Over 40 Apps With More Than 100 Million Installs Found Leaking AWS Keys
Most mobile app users tend to blindly trust that the apps they download from app stores are safe and secure. But that isn’t always the case.
To demonstrate the pitfalls and identify vulnerabilities on a large scale, cybersecurity and machine intelligence company CloudSEK recently provided a platform called BeVigil where individuals can search and check app security ratings and other security issues before installing an app.
A latest report shared with The Hacker News detailed how the BeVigil search engine identified over 40 apps – with more than a cumulative 100 million downloads – that had hardcoded private Amazon Web Services (AWS) keys embedded within them, putting their internal networks and their users’ data at risk of cyberattacks.
BeVigil finds popular apps leaking AWS keys
The AWS key leakage was spotted in some of the major apps such as Adobe Photoshop Fix, Adobe Comp, Hootsuite, IBM’s Weather Channel, and online shopping services Club Factory and Wholee. The findings are the result of an analysis of over 10,000 apps submitted to CloudSEK’s BeVigil, a mobile app security search engine.
” AWS keys hardcoded in a mobile app source code can be a huge problem, especially if it’s [Identity and Access Management] role has wide scope and permissions,” CloudSEK researchers said. “The possibilities for misuse are endless here, since the attacks can be chained and the attacker can gain further access to the whole infrastructure, even the code base and configurations.”
CloudSEK said it responsibly disclosed these security concerns to AWS and the affected companies independently.
In an app analyzed by the Bengaluru-based cybersecurity firm, the exposed AWS key had access to multiple AWS services, including credentials for the S3 storage service, which in turn opened up access to 88 buckets containing 10,073,444 files and data amounting to 5.5 terabytes.
Also included in the buckets were source code, application backups, user reports, test artifacts, configuration and credential files which could be used to gain deeper access to the app’s infrastructure, including user databases.
Misconfigured AWS instances accessible from the internet have been the cause of many data breaches recently. In October 2019, cybersecurity firm Imperva disclosed that information from an unspecified subset of users of its Cloud Firewall product was accessible online after a botched cloud migration of its customer database that began in 2017.
Last month, India-based online trading and discount brokerage platform Upstox suffered a security incident after a notorious hacking group called ShinyHunters accessed its improperly configured AWS S3 bucket.

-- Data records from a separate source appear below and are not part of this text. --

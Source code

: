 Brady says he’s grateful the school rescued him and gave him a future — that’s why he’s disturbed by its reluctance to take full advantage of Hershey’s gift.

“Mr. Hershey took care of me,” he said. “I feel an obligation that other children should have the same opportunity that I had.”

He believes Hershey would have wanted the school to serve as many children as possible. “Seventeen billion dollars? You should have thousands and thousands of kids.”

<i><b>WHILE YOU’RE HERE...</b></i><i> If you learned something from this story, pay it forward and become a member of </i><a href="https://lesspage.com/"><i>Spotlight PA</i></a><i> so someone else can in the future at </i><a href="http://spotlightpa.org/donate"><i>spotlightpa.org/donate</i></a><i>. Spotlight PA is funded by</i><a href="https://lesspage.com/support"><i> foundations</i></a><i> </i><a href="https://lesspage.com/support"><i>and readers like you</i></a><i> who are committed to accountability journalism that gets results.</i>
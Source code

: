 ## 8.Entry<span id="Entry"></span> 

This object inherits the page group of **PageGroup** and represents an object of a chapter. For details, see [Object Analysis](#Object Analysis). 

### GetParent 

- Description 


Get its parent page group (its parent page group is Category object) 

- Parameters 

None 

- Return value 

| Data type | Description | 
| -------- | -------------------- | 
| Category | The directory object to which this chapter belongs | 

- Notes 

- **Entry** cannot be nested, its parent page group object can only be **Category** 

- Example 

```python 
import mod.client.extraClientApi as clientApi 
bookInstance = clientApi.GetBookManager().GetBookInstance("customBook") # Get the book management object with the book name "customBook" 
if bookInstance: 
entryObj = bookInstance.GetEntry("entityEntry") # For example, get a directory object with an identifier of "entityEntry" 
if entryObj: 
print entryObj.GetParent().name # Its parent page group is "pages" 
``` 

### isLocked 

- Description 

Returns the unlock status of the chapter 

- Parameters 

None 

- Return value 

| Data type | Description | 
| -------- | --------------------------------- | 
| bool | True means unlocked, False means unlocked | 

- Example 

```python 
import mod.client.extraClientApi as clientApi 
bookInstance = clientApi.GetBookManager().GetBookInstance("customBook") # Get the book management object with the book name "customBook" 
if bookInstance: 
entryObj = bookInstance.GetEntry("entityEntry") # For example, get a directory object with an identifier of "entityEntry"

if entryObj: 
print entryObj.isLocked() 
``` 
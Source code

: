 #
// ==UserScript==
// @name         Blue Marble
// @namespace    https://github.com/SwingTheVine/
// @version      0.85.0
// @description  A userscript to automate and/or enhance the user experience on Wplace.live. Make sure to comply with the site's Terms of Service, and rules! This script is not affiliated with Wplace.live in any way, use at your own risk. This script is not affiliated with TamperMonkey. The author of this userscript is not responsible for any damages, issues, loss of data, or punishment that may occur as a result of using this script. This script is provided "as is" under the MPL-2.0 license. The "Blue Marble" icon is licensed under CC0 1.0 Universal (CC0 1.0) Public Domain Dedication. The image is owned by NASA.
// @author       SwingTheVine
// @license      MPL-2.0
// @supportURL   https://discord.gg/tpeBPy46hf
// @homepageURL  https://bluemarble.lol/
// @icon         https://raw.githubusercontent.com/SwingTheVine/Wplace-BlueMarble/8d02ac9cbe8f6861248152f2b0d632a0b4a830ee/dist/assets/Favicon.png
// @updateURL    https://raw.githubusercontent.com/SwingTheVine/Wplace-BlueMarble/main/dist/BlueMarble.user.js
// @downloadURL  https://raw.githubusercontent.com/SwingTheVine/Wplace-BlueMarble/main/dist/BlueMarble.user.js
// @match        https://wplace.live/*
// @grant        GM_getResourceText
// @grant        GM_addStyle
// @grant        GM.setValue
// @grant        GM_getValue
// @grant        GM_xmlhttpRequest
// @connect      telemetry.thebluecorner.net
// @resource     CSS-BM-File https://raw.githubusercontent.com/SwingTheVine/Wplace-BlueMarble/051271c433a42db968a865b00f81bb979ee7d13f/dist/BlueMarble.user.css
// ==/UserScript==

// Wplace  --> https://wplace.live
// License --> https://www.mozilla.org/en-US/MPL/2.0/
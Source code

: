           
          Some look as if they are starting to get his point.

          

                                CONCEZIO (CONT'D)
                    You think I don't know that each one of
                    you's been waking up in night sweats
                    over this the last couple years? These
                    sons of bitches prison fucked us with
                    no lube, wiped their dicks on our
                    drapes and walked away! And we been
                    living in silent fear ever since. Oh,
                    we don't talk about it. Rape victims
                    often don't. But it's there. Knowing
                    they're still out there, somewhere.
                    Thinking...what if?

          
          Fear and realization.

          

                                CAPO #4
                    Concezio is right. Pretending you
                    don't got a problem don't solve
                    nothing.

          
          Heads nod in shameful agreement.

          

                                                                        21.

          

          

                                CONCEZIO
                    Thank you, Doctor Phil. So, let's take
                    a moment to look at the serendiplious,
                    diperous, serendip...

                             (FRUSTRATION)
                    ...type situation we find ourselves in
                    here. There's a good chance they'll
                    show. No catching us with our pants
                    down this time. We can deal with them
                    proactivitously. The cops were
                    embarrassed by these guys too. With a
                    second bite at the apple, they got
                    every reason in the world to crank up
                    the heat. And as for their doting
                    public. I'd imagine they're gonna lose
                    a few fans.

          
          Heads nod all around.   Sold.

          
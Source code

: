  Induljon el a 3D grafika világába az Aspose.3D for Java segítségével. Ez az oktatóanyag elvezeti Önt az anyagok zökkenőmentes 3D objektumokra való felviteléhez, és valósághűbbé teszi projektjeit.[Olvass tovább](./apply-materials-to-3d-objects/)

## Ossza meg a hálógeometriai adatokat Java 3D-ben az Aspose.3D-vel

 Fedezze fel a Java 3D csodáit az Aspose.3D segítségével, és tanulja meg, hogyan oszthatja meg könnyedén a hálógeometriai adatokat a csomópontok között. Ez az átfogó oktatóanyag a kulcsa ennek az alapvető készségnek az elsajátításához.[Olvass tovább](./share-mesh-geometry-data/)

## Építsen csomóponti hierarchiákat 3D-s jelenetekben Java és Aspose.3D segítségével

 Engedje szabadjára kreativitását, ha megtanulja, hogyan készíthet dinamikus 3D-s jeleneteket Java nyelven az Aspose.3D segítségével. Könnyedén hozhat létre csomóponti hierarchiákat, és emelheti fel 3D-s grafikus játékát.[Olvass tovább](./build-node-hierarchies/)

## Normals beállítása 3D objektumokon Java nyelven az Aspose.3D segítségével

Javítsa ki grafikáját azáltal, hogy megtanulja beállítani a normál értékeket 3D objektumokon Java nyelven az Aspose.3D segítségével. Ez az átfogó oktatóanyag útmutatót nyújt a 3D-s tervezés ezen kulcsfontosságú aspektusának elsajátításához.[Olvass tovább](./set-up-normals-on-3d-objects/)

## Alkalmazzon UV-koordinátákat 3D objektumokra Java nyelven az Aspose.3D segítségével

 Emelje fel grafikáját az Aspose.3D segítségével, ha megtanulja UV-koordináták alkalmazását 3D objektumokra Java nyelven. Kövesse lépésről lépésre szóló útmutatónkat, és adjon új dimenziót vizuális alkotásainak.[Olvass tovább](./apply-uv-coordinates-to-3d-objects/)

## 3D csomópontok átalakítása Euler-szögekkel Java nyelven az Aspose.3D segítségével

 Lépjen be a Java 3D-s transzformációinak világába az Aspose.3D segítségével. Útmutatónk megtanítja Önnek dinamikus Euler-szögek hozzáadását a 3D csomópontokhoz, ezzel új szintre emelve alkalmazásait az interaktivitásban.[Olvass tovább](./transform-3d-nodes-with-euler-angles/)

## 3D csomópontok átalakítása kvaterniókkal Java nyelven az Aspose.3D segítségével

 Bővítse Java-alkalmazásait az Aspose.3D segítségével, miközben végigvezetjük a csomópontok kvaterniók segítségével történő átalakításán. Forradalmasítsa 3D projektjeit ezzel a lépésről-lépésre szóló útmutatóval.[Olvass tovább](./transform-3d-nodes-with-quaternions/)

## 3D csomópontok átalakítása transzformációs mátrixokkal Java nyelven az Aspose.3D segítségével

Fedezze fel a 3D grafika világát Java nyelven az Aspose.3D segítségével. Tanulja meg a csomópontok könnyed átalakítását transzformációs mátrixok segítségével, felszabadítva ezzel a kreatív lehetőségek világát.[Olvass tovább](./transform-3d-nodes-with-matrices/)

“Hardcoded API keys are like locking your house but leaving the key in an envelope labeled ‘Do not open,'” said Shahrukh Ahmad, CTO Bevigil. “These keys could easily be discovered by malicious hackers or competitors who could use them to compromise their data and networks.”
What is BeVigil, and how does it work?
BeVigil is a mobile security search engine that allows researchers to search app metadata, review their code, view security reports and Risk Scores, and even scan new APKs.
Mobile apps have been the target of many recent supply chain attacks. Attackers inject malicious code into SDKs used by app developers. Security teams could rely on BeVigil to identify any malicious apps that use malicious SDKs.
An in-depth investigation of various apps that are on the web can be done by security researchers using metadata search. The scanning reports generated by BeVigil are available to the entire CloudSEK community. To sum it up, it’s a bit like VirusTotal for consumers and security researchers.
What can you search for in BeVigil?
You can search millions of apps for vulnerable code snippets or keywords to learn which apps contain them. With this, researchers can easily analyze quality data, correlate threats, and deal with false positives.
Apart from searching for a specific app by simply typing in the name, one can also find an entire list of apps:
- from an organization,
- above or below a certain security score; e.g., credit apps with security score 7,
- released within a certain time period (select “from” and “to” dates); e.g., identify credit apps released in 2021,
- from 48 different categories such as finance, education, tools, health & fitness, etc.,
- from a specific developer by searching with the developer email address,
- developed in a specific country by searching; for example, identify banking apps from Germany,
- developed in a specific location by searching with the pin code or developer email address,
- that record audio in the background,
- that record location in the background,
- that can access the camera device,
- that can access specific permission on your device,
- with a specific target SDK version
Besides these, one can also use Regexes to find apps with security vulnerabilities by looking for code patterns.